Retype each entry below exactly. Do not carry any image over.

● **Available data**:
==*==
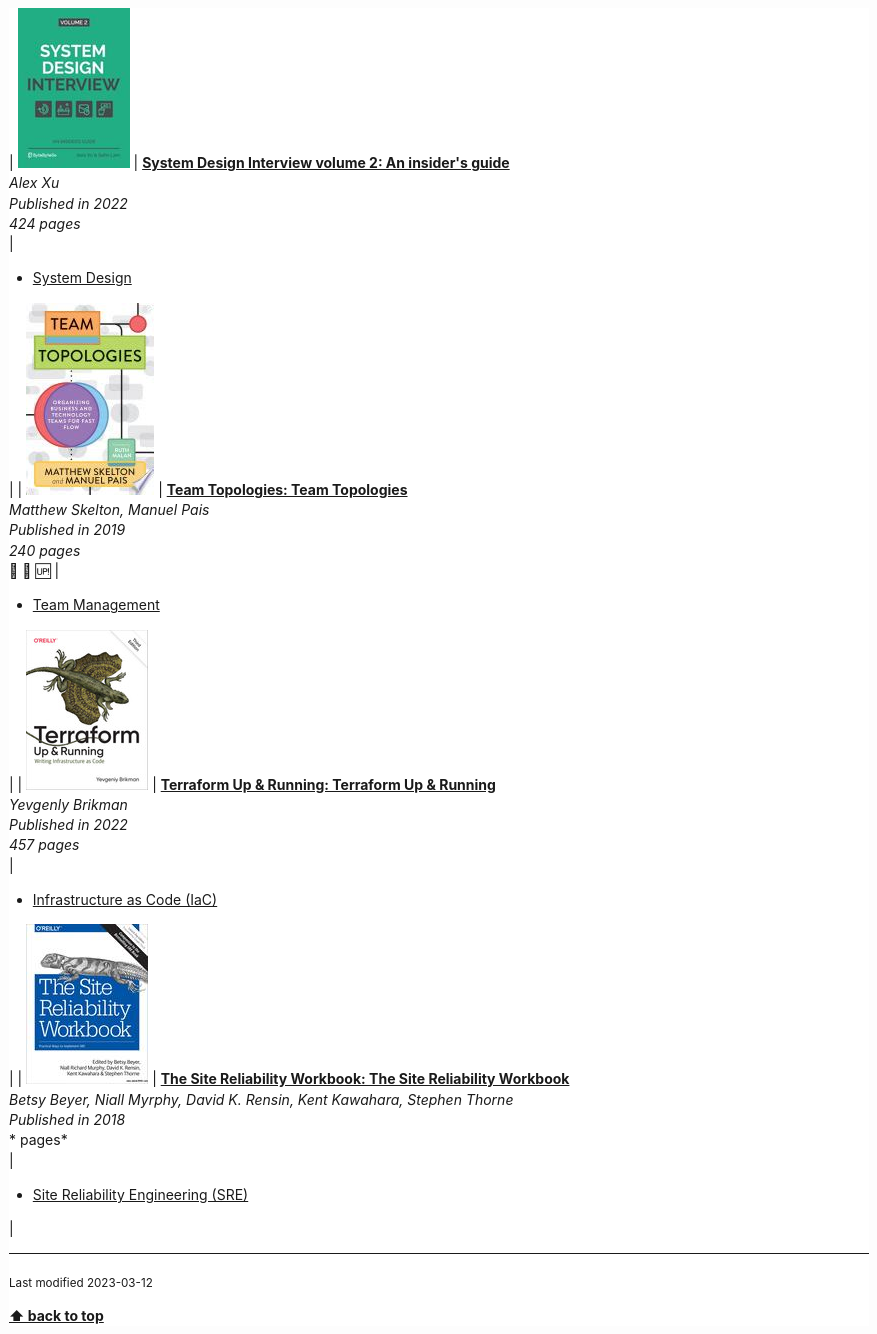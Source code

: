 | ![img](/assets/books/covers/system-design-interview-2.jpeg)                     | [**System Design Interview volume 2: An insider's guide**](https://www.goodreads.com/book/show/60631342-system-design-interview-an-insider-s-guide) <br> *Alex Xu* <br> *Published in 2022* <br> *424 pages* <br>                                                                                                                                                              | <ul><li>[System Design](/learning-paths/system-design)</li></ul>                                                                                                   |
| ![img](/assets/books/covers/team-topologies.jpeg)                               | [**Team Topologies: Team Topologies**](https://teamtopologies.com/book) <br> *Matthew Skelton, Manuel Pais* <br> *Published in 2019* <br> *240 pages* <br> :hatched_chick: :green_book: :up:                                                                                                                                                                                   | <ul><li>[Team Management](/learning-paths/team-management)</li></ul>                                                                                               |
| ![img](/assets/books/covers/terraform-up-and-running.jpeg)                      | [**Terraform Up & Running: Terraform Up & Running**](https://learning.oreilly.com/library/view/-/9781098116736/) <br> *Yevgenly Brikman* <br> *Published in 2022* <br> *457 pages* <br>                                                                                                                                                                                        | <ul><li>[Infrastructure as Code (IaC)](/learning-paths/iac)</li></ul>                                                                                              |
| ![img](/assets/books/covers/sre-workbook.jpeg)                                  | [**The Site Reliability Workbook: The Site Reliability Workbook**](https://sre.google/workbook/table-of-contents/) <br> *Betsy Beyer, Niall Myrphy, David K. Rensin, Kent Kawahara, Stephen Thorne* <br> *Published in 2018* <br> * pages* <br>                                                                                                                                | <ul><li>[Site Reliability Engineering (SRE)](/learning-paths/sre)</li></ul>                                                                                        |

---
<sub>Last modified 2023-03-12</sub>

[**⬆ back to top**](#book-index)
==*==
● **Expected answer**:
Source code

: | ![img](/assets/books/covers/system-design-interview-2.jpeg)                     | [**System Design Interview volume 2: An insider's guide**](https://www.goodreads.com/book/show/60631342-system-design-interview-an-insider-s-guide) <br> *Alex Xu* <br> *Published in 2022* <br> *424 pages* <br>                                                                                                                                                              | <ul><li>[System Design](/learning-paths/system-design)</li></ul>                                                                                                   |
| ![img](/assets/books/covers/team-topologies.jpeg)                               | [**Team Topologies: Team Topologies**](https://teamtopologies.com/book) <br> *Matthew Skelton, Manuel Pais* <br> *Published in 2019* <br> *240 pages* <br> :hatched_chick: :green_book: :up:                                                                                                                                                                                   | <ul><li>[Team Management](/learning-paths/team-management)</li></ul>                                                                                               |
| ![img](/assets/books/covers/terraform-up-and-running.jpeg)                      | [**Terraform Up & Running: Terraform Up & Running**](https://learning.oreilly.com/library/view/-/9781098116736/) <br> *Yevgenly Brikman* <br> *Published in 2022* <br> *457 pages* <br>                                                                                                                                                                                        | <ul><li>[Infrastructure as Code (IaC)](/learning-paths/iac)</li></ul>                                                                                              |
| ![img](/assets/books/covers/sre-workbook.jpeg)                                  | [**The Site Reliability Workbook: The Site Reliability Workbook**](https://sre.google/workbook/table-of-contents/) <br> *Betsy Beyer, Niall Myrphy, David K. Rensin, Kent Kawahara, Stephen Thorne* <br> *Published in 2018* <br> * pages* <br>                                                                                                                                | <ul><li>[Site Reliability Engineering (SRE)](/learning-paths/sre)</li></ul>                                                                                        |

---
<sub>Last modified 2023-03-12</sub>

[**⬆ back to top**](#book-index)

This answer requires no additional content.